When attunement is missing, the nervous system registers danger.
Her body learned: “If no one understands me, I am not safe.”
That belief settled into her system like a law of nature.
And decades later, in the presence of her partner, it still whispers.
When the exile carries that early pain, she doesn’t come to the surface alone.
Protector parts gather around her, each doing whatever they can to secure the connection she once missed.
In my client’s system, one protector pushes forward with explanations—talking more, talking louder, trying again and again to be understood.
Another protector shows up as irritation, sharpness, or a “sassy” insistence on being seen.
A third pulls away, waiting to see if the other person will come closer.
Each one trying, in its own way, to resurrect a moment of attunement that never happened.
None of these behaviors are pathological.
They are attempts to solve a problem the child still believes is life-or-death.
When an exile grows up without reliable emotional attunement, she continues searching for it in adulthood.
The partner becomes the closest available candidate for that original unmet need.
And because the child part has no sense of time, she assumes that the partner should be able to provide what the parent could not.
When the partner cannot—or does not—attune, the exile reacts as if the old danger has returned.
Protector parts mobilize.
The partner’s protectors mobilize in response.
And suddenly two adults are caught in a cycle neither one created intentionally.
This is why so many of us end up in relationships that repeat childhood dynamics—not because we choose them, but because our nervous systems are still trying to finish an unfinished experience.
At the core, the exile is not asking for reassurance or problem-solving.
She is asking for attunement—someone to be with her in the emotion itself, not above it or around it.
This is the co-regulation children depend on.
When it’s missing, the body continues to reach for it, even decades later.
And because the exile never learned that emotional waves pass naturally, each feeling still carries a sense of danger.
Her urgency is not irrational.
It is developmentally true for the age at which she froze.
This is where the healing direction of IFS becomes clear.

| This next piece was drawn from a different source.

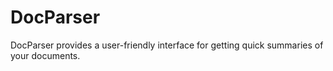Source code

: # DocParser
DocParser  provides a user-friendly interface for getting quick summaries of your  documents.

Over time, yes—our own Self can become the primary source of attunement for our exiles.
But it is not an instant shift.
It requires slowing down enough to notice when the exile is activated, and turning toward her with the kind of presence she never received:
“I’m here.
I see exactly what you’re feeling.
You don’t have to work so hard for me to understand you.
You’re not alone in this.”
This kind of internal connection does not erase the value of being met by another person, but it reduces the desperation.

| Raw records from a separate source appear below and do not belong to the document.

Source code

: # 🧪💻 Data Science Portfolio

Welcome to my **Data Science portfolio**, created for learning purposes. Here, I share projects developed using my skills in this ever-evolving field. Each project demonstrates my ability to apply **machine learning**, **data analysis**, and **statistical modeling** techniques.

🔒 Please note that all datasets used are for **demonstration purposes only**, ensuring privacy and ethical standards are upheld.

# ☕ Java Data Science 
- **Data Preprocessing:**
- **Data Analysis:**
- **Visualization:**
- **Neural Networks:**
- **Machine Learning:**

It teaches the exile that attunement is available—even when external conditions are imperfect.
Mine have been quieter, which can sometimes be a sign of peace and sometimes a sign of distance.
When I check in honestly, I can feel one still watching an old relationship, still hoping for a certain kind of recognition that never came.
That tells me she needs more of my own presence—more consistent checking in, more curiosity, more willingness to meet her where she is instead of waiting for her to settle down.
If I expect anyone else to attune to me, I must be willing to model that attunement internally first.
Where are your exiles right now?
Not in theory, but in this moment.
Are they urgent? Are they quiet? Are they testing? Are they reaching?
And more importantly—when they do reach for you internally, do you turn toward them?
Or do you hope someone else will do it for you?
This is not a moral question.
It is simply the doorway to the next phase of healing.
Because the more consistently we can attune to the parts of us that once went unseen,
the less we need others to carry the weight of our unhealed childhoods,
and the more our relationships can become places of genuine connection rather than reenactments of old hunger.